→ INFORMATION SHOWN:
* * *
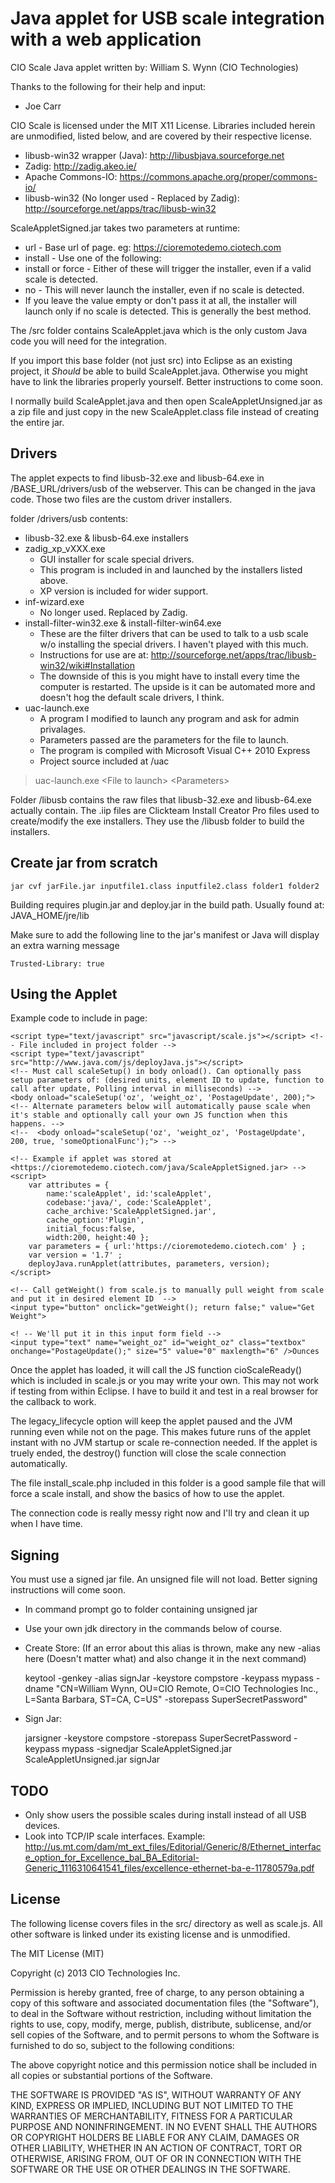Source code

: Java applet for USB scale integration with a web application
============================

CIO Scale Java applet written by: William S. Wynn (CIO Technologies)

Thanks to the following for their help and input:
* Joe Carr

CIO Scale is licensed under the MIT X11 License. Libraries included herein are unmodified, listed below, and are covered by their respective license.

* libusb-win32 wrapper (Java): http://libusbjava.sourceforge.net
* Zadig: http://zadig.akeo.ie/
* Apache Commons-IO: https://commons.apache.org/proper/commons-io/
* libusb-win32 (No longer used - Replaced by Zadig): http://sourceforge.net/apps/trac/libusb-win32

ScaleAppletSigned.jar takes two parameters at runtime:

* url - Base url of page. eg: https://cioremotedemo.ciotech.com
* install - Use one of the following:
 * install or force - Either of these will trigger the installer, even if a valid scale is detected.
 * no - This will never launch the installer, even if no scale is detected.
 * If you leave the value empty or don't pass it at all, the installer will launch only if no scale is detected. This is generally the best method.

The /src folder contains ScaleApplet.java which is the only custom Java code you will need for the integration.
	
If you import this base folder (not just src) into Eclipse as an existing project, it _Should_ be able to build ScaleApplet.java. Otherwise you might have to link the libraries properly yourself. Better instructions to come soon.

I normally build ScaleApplet.java and then open ScaleAppletUnsigned.jar as a zip file and just copy in the new ScaleApplet.class file instead of creating the entire jar.

## Drivers
The applet expects to find libusb-32.exe and libusb-64.exe in /BASE_URL/drivers/usb of the webserver. This can be changed in the java code.
Those two files are the custom driver installers.

folder /drivers/usb contents:

* libusb-32.exe & libusb-64.exe installers
* zadig_xp_vXXX.exe
	- GUI installer for scale special drivers.
	- This program is included in and launched by the installers listed above.
	- XP version is included for wider support.
* inf-wizard.exe
	- No longer used. Replaced by Zadig.
* install-filter-win32.exe & install-filter-win64.exe
	- These are the filter drivers that can be used to talk to a usb scale w/o installing the special drivers. I haven't played with this much.
	- Instructions for use are at: http://sourceforge.net/apps/trac/libusb-win32/wiki#Installation
	- The downside of this is you might have to install every time the computer is restarted. The upside is it can be automated more and doesn't hog the default scale drivers, I think.
* uac-launch.exe
	- A program I modified to launch any program and ask for admin privalages.
	- Parameters passed are the parameters for the file to launch.
	- The program is compiled with Microsoft Visual C++ 2010 Express
	- Project source included at /uac

>uac-launch.exe \<File to launch\> \<Parameters\>

Folder /libusb contains the raw files that libusb-32.exe and libusb-64.exe actually contain. The .iip files are Clickteam Install Creator Pro files used to create/modify the exe installers. They use the /libusb folder to build the installers.

## Create jar from scratch
    jar cvf jarFile.jar inputfile1.class inputfile2.class folder1 folder2

Building requires plugin.jar and deploy.jar in the build path. Usually found at: JAVA_HOME/jre/lib

Make sure to add the following line to the jar's manifest or Java will display an extra warning message

    Trusted-Library: true

## Using the Applet
Example code to include in page:

    <script type="text/javascript" src="javascript/scale.js"></script> <!-- File included in project folder -->
	<script type="text/javascript" src="http://www.java.com/js/deployJava.js"></script>
    <!-- Must call scaleSetup() in body onload(). Can optionally pass setup parameters of: (desired units, element ID to update, function to call after update, Polling interval in milliseconds) -->
    <body onload="scaleSetup('oz', 'weight_oz', 'PostageUpdate', 200);">
    <!-- Alternate parameters below will automatically pause scale when it's stable and optionally call your own JS function when this happens. -->
    <!--  <body onload="scaleSetup('oz', 'weight_oz', 'PostageUpdate', 200, true, 'someOptionalFunc');"> -->
    
    <!-- Example if applet was stored at <https://cioremotedemo.ciotech.com/java/ScaleAppletSigned.jar> -->
	<script>
		var attributes = {
			name:'scaleApplet', id:'scaleApplet',
			codebase:'java/', code:'ScaleApplet',
			cache_archive:'ScaleAppletSigned.jar',
			cache_option:'Plugin',
			initial_focus:false,
			width:200, height:40 };
		var parameters = { url:'https://cioremotedemo.ciotech.com' } ;
		var version = '1.7' ;
		deployJava.runApplet(attributes, parameters, version);
	</script>
    
    <!-- Call getWeight() from scale.js to manually pull weight from scale and put it in desired element ID  -->
    <input type="button" onclick="getWeight(); return false;" value="Get Weight">
    
    <! -- We'll put it in this input form field -->
    <input type="text" name="weight_oz" id="weight_oz" class="textbox" onchange="PostageUpdate();" size="5" value="0" maxlength="6" />Ounces

Once the applet has loaded, it will call the JS function cioScaleReady() which is included in scale.js or you may write your own. This may not work if testing from within Eclipse. I have to build it and test in a real browser for the callback to work.

The legacy_lifecycle option will keep the applet paused and the JVM running even while not on the page. This makes future runs of the applet instant with no JVM startup or scale re-connection needed. If the applet is truely ended, the destroy() function will close the scale connection automatically.

The file install_scale.php included in this folder is a good sample file that will force a scale install, and show the basics of how to use the applet.

The connection code is really messy right now and I'll try and clean it up when I have time.

## Signing
You must use a signed jar file. An unsigned file will not load.
Better signing instructions will come soon.

* In command prompt go to folder containing unsigned jar
* Use your own jdk directory in the commands below of course.

* Create Store: (If an error about this alias is thrown, make any new -alias here (Doesn't matter what) and also change it in the next command)

    keytool -genkey -alias signJar -keystore compstore -keypass mypass -dname "CN=William Wynn, OU=CIO Remote, O=CIO Technologies Inc., L=Santa Barbara, ST=CA, C=US" -storepass SuperSecretPassword"

* Sign Jar:

    jarsigner -keystore compstore -storepass SuperSecretPassword -keypass mypass -signedjar ScaleAppletSigned.jar ScaleAppletUnsigned.jar signJar

## TODO

* Only show users the possible scales during install instead of all USB devices.
* Look into TCP/IP scale interfaces. Example: http://us.mt.com/dam/mt_ext_files/Editorial/Generic/8/Ethernet_interface_option_for_Excellence_bal_BA_Editorial-Generic_1116310641541_files/excellence-ethernet-ba-e-11780579a.pdf

## License

The following license covers files in the src/ directory as well as scale.js. All other software is linked under its existing license and is unmodified.

The MIT License (MIT)

Copyright (c) 2013 CIO Technologies Inc.

Permission is hereby granted, free of charge, to any person obtaining a copy
of this software and associated documentation files (the "Software"), to deal
in the Software without restriction, including without limitation the rights
to use, copy, modify, merge, publish, distribute, sublicense, and/or sell
copies of the Software, and to permit persons to whom the Software is
furnished to do so, subject to the following conditions:

The above copyright notice and this permission notice shall be included in
all copies or substantial portions of the Software.

THE SOFTWARE IS PROVIDED "AS IS", WITHOUT WARRANTY OF ANY KIND, EXPRESS OR
IMPLIED, INCLUDING BUT NOT LIMITED TO THE WARRANTIES OF MERCHANTABILITY,
FITNESS FOR A PARTICULAR PURPOSE AND NONINFRINGEMENT. IN NO EVENT SHALL THE
AUTHORS OR COPYRIGHT HOLDERS BE LIABLE FOR ANY CLAIM, DAMAGES OR OTHER
LIABILITY, WHETHER IN AN ACTION OF CONTRACT, TORT OR OTHERWISE, ARISING FROM,
OUT OF OR IN CONNECTION WITH THE SOFTWARE OR THE USE OR OTHER DEALINGS IN
THE SOFTWARE.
* * *
Could the data be reproduced exactly, with the pictures omitted?

→ ANSWER TO THIS PROBLEM:
Source code

: Java applet for USB scale integration with a web application
============================

CIO Scale Java applet written by: William S. Wynn (CIO Technologies)

Thanks to the following for their help and input:
* Joe Carr

CIO Scale is licensed under the MIT X11 License. Libraries included herein are unmodified, listed below, and are covered by their respective license.

* libusb-win32 wrapper (Java): http://libusbjava.sourceforge.net
* Zadig: http://zadig.akeo.ie/
* Apache Commons-IO: https://commons.apache.org/proper/commons-io/
* libusb-win32 (No longer used - Replaced by Zadig): http://sourceforge.net/apps/trac/libusb-win32

ScaleAppletSigned.jar takes two parameters at runtime:

* url - Base url of page. eg: https://cioremotedemo.ciotech.com
* install - Use one of the following:
 * install or force - Either of these will trigger the installer, even if a valid scale is detected.
 * no - This will never launch the installer, even if no scale is detected.
 * If you leave the value empty or don't pass it at all, the installer will launch only if no scale is detected. This is generally the best method.

The /src folder contains ScaleApplet.java which is the only custom Java code you will need for the integration.
	
If you import this base folder (not just src) into Eclipse as an existing project, it _Should_ be able to build ScaleApplet.java. Otherwise you might have to link the libraries properly yourself. Better instructions to come soon.

I normally build ScaleApplet.java and then open ScaleAppletUnsigned.jar as a zip file and just copy in the new ScaleApplet.class file instead of creating the entire jar.

## Drivers
The applet expects to find libusb-32.exe and libusb-64.exe in /BASE_URL/drivers/usb of the webserver. This can be changed in the java code.
Those two files are the custom driver installers.

folder /drivers/usb contents:

* libusb-32.exe & libusb-64.exe installers
* zadig_xp_vXXX.exe
	- GUI installer for scale special drivers.
	- This program is included in and launched by the installers listed above.
	- XP version is included for wider support.
* inf-wizard.exe
	- No longer used. Replaced by Zadig.
* install-filter-win32.exe & install-filter-win64.exe
	- These are the filter drivers that can be used to talk to a usb scale w/o installing the special drivers. I haven't played with this much.
	- Instructions for use are at: http://sourceforge.net/apps/trac/libusb-win32/wiki#Installation
	- The downside of this is you might have to install every time the computer is restarted. The upside is it can be automated more and doesn't hog the default scale drivers, I think.
* uac-launch.exe
	- A program I modified to launch any program and ask for admin privalages.
	- Parameters passed are the parameters for the file to launch.
	- The program is compiled with Microsoft Visual C++ 2010 Express
	- Project source included at /uac

>uac-launch.exe \<File to launch\> \<Parameters\>

Folder /libusb contains the raw files that libusb-32.exe and libusb-64.exe actually contain. The .iip files are Clickteam Install Creator Pro files used to create/modify the exe installers. They use the /libusb folder to build the installers.

## Create jar from scratch
    jar cvf jarFile.jar inputfile1.class inputfile2.class folder1 folder2

Building requires plugin.jar and deploy.jar in the build path. Usually found at: JAVA_HOME/jre/lib

Make sure to add the following line to the jar's manifest or Java will display an extra warning message

    Trusted-Library: true

## Using the Applet
Example code to include in page:

    <script type="text/javascript" src="javascript/scale.js"></script> <!-- File included in project folder -->
	<script type="text/javascript" src="http://www.java.com/js/deployJava.js"></script>
    <!-- Must call scaleSetup() in body onload(). Can optionally pass setup parameters of: (desired units, element ID to update, function to call after update, Polling interval in milliseconds) -->
    <body onload="scaleSetup('oz', 'weight_oz', 'PostageUpdate', 200);">
    <!-- Alternate parameters below will automatically pause scale when it's stable and optionally call your own JS function when this happens. -->
    <!--  <body onload="scaleSetup('oz', 'weight_oz', 'PostageUpdate', 200, true, 'someOptionalFunc');"> -->
    
    <!-- Example if applet was stored at <https://cioremotedemo.ciotech.com/java/ScaleAppletSigned.jar> -->
	<script>
		var attributes = {
			name:'scaleApplet', id:'scaleApplet',
			codebase:'java/', code:'ScaleApplet',
			cache_archive:'ScaleAppletSigned.jar',
			cache_option:'Plugin',
			initial_focus:false,
			width:200, height:40 };
		var parameters = { url:'https://cioremotedemo.ciotech.com' } ;
		var version = '1.7' ;
		deployJava.runApplet(attributes, parameters, version);
	</script>
    
    <!-- Call getWeight() from scale.js to manually pull weight from scale and put it in desired element ID  -->
    <input type="button" onclick="getWeight(); return false;" value="Get Weight">
    
    <! -- We'll put it in this input form field -->
    <input type="text" name="weight_oz" id="weight_oz" class="textbox" onchange="PostageUpdate();" size="5" value="0" maxlength="6" />Ounces

Once the applet has loaded, it will call the JS function cioScaleReady() which is included in scale.js or you may write your own. This may not work if testing from within Eclipse. I have to build it and test in a real browser for the callback to work.

The legacy_lifecycle option will keep the applet paused and the JVM running even while not on the page. This makes future runs of the applet instant with no JVM startup or scale re-connection needed. If the applet is truely ended, the destroy() function will close the scale connection automatically.

The file install_scale.php included in this folder is a good sample file that will force a scale install, and show the basics of how to use the applet.

The connection code is really messy right now and I'll try and clean it up when I have time.

## Signing
You must use a signed jar file. An unsigned file will not load.
Better signing instructions will come soon.

* In command prompt go to folder containing unsigned jar
* Use your own jdk directory in the commands below of course.

* Create Store: (If an error about this alias is thrown, make any new -alias here (Doesn't matter what) and also change it in the next command)

    keytool -genkey -alias signJar -keystore compstore -keypass mypass -dname "CN=William Wynn, OU=CIO Remote, O=CIO Technologies Inc., L=Santa Barbara, ST=CA, C=US" -storepass SuperSecretPassword"

* Sign Jar:

    jarsigner -keystore compstore -storepass SuperSecretPassword -keypass mypass -signedjar ScaleAppletSigned.jar ScaleAppletUnsigned.jar signJar

## TODO

* Only show users the possible scales during install instead of all USB devices.
* Look into TCP/IP scale interfaces. Example: http://us.mt.com/dam/mt_ext_files/Editorial/Generic/8/Ethernet_interface_option_for_Excellence_bal_BA_Editorial-Generic_1116310641541_files/excellence-ethernet-ba-e-11780579a.pdf

## License

The following license covers files in the src/ directory as well as scale.js. All other software is linked under its existing license and is unmodified.

The MIT License (MIT)

Copyright (c) 2013 CIO Technologies Inc.

Permission is hereby granted, free of charge, to any person obtaining a copy
of this software and associated documentation files (the "Software"), to deal
in the Software without restriction, including without limitation the rights
to use, copy, modify, merge, publish, distribute, sublicense, and/or sell
copies of the Software, and to permit persons to whom the Software is
furnished to do so, subject to the following conditions:

The above copyright notice and this permission notice shall be included in
all copies or substantial portions of the Software.

THE SOFTWARE IS PROVIDED "AS IS", WITHOUT WARRANTY OF ANY KIND, EXPRESS OR
IMPLIED, INCLUDING BUT NOT LIMITED TO THE WARRANTIES OF MERCHANTABILITY,
FITNESS FOR A PARTICULAR PURPOSE AND NONINFRINGEMENT. IN NO EVENT SHALL THE
AUTHORS OR COPYRIGHT HOLDERS BE LIABLE FOR ANY CLAIM, DAMAGES OR OTHER
LIABILITY, WHETHER IN AN ACTION OF CONTRACT, TORT OR OTHERWISE, ARISING FROM,
OUT OF OR IN CONNECTION WITH THE SOFTWARE OR THE USE OR OTHER DEALINGS IN
THE SOFTWARE.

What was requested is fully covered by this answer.